[Records from a data collection]
+ + +
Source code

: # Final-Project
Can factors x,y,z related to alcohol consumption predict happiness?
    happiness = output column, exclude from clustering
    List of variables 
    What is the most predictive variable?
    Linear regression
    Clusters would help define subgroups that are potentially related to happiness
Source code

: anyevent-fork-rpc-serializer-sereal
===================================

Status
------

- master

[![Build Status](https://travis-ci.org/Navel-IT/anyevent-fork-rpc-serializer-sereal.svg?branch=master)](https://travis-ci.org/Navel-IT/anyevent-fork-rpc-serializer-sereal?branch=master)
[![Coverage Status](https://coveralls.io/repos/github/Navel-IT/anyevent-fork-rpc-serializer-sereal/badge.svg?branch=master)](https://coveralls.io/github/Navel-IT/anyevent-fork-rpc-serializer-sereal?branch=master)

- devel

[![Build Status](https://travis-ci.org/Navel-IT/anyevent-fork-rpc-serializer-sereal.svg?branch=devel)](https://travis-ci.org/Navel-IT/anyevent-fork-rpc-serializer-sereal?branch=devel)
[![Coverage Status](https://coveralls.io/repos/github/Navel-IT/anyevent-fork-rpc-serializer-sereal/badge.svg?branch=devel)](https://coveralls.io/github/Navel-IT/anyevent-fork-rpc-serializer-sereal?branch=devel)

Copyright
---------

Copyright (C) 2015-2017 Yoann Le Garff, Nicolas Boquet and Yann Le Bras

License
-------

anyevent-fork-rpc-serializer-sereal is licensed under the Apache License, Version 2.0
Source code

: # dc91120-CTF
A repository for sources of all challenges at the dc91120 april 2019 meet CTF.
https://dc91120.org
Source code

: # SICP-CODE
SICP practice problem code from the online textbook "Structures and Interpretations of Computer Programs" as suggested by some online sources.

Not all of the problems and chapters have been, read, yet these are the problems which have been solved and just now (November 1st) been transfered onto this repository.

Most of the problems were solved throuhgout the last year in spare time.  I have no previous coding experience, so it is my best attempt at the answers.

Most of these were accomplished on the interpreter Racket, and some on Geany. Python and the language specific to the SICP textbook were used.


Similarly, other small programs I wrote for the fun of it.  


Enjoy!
+ + +
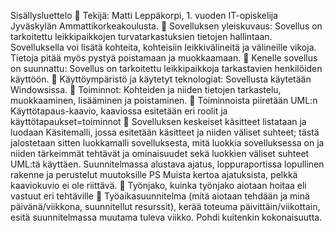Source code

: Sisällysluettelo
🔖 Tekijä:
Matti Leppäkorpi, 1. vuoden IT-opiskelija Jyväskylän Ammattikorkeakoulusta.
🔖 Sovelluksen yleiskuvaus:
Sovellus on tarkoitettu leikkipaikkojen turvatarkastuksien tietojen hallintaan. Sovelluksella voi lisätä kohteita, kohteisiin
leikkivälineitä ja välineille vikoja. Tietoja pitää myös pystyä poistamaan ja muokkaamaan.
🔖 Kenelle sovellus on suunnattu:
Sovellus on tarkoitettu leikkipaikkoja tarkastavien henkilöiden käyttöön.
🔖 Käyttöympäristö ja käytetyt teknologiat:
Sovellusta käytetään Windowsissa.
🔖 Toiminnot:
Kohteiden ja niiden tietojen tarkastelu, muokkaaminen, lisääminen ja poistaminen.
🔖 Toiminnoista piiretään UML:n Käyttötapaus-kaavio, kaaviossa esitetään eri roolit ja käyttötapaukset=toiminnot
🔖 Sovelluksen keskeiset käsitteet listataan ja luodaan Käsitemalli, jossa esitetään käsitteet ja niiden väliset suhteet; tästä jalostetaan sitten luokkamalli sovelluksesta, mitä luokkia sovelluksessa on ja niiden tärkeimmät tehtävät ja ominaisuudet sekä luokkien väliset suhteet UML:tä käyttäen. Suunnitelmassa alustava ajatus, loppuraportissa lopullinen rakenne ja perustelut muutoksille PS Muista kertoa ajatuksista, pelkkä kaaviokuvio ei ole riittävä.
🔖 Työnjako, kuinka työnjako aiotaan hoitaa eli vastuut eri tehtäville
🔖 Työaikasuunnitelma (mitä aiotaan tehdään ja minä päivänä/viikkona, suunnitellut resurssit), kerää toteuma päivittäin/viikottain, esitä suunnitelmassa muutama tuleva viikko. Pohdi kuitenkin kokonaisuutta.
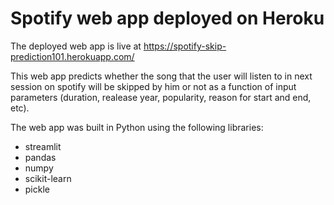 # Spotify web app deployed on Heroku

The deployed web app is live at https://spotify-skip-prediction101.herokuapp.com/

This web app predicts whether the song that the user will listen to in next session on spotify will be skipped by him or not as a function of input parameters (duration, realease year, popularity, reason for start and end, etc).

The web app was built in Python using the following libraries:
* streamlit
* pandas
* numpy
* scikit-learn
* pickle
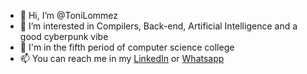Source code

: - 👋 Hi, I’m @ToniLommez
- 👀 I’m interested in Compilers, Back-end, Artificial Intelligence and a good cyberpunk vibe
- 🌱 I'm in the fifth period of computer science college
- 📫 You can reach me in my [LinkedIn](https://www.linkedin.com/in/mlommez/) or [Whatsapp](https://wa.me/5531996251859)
+ + +
→ **WHAT IS BEING ASKED**
Search the entries for "Python" and copy each matching line.

→ **ANSWER TO THIS TASK**
Most of these were accomplished on the interpreter Racket, and some on Geany. Python and the language specific to the SICP textbook were used.
The web app was built in Python using the following libraries:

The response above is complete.